[What to produce]:
Retype the records below from their first line through the line containing "## 2.申请AccessToken", and include nothing else.

[Data items]:
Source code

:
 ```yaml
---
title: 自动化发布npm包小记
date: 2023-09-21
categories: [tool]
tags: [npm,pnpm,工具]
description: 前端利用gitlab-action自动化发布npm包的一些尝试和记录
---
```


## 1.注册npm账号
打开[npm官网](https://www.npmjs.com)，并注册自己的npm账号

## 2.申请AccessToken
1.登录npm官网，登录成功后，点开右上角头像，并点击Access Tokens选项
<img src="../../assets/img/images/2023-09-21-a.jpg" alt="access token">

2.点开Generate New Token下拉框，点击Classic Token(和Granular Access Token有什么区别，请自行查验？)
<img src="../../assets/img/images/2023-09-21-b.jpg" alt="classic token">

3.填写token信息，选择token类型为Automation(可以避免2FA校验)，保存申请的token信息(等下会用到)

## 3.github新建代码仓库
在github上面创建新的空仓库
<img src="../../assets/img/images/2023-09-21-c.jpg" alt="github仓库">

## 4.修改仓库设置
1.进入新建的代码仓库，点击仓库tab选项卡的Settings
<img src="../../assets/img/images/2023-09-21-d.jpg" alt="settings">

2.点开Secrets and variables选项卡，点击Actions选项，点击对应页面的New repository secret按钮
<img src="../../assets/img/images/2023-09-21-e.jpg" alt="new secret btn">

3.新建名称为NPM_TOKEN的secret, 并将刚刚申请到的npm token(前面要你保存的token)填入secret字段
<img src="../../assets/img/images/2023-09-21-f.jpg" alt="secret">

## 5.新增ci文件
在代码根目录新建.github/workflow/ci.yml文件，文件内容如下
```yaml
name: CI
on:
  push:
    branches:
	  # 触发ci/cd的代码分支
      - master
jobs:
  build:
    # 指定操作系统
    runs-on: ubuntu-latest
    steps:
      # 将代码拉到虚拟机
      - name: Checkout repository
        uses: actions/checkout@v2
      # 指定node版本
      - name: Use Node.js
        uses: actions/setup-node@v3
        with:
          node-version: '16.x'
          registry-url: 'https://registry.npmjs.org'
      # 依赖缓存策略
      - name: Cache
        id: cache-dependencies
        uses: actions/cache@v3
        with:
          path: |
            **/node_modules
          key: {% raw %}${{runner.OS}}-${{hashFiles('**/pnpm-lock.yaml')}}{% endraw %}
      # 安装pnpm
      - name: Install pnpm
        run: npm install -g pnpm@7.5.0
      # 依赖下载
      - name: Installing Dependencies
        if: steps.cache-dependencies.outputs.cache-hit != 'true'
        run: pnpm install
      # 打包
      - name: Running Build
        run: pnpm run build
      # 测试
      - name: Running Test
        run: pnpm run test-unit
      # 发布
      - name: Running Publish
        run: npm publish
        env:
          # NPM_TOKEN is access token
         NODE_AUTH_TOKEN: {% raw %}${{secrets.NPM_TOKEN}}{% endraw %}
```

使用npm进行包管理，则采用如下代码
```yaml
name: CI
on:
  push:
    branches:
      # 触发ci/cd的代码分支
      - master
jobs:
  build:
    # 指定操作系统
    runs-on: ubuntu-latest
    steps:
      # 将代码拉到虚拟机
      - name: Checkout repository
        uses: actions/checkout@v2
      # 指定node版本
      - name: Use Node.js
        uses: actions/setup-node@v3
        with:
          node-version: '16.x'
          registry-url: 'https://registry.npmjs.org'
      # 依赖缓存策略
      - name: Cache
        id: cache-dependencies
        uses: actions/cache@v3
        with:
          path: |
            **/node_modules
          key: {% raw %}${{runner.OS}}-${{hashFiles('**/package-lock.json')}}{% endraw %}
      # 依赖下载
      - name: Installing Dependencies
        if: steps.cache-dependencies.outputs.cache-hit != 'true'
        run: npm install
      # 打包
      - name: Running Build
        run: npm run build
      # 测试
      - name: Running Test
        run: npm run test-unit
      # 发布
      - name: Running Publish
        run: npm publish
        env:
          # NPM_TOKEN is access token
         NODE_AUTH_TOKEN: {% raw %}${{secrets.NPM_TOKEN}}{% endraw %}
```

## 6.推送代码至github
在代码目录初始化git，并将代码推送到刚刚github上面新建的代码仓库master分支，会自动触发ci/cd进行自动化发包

[Solution for this task]:
Source code

:
 ```yaml
---
title: 自动化发布npm包小记
date: 2023-09-21
categories: [tool]
tags: [npm,pnpm,工具]
description: 前端利用gitlab-action自动化发布npm包的一些尝试和记录
---
```


## 1.注册npm账号
打开[npm官网](https://www.npmjs.com)，并注册自己的npm账号

## 2.申请AccessToken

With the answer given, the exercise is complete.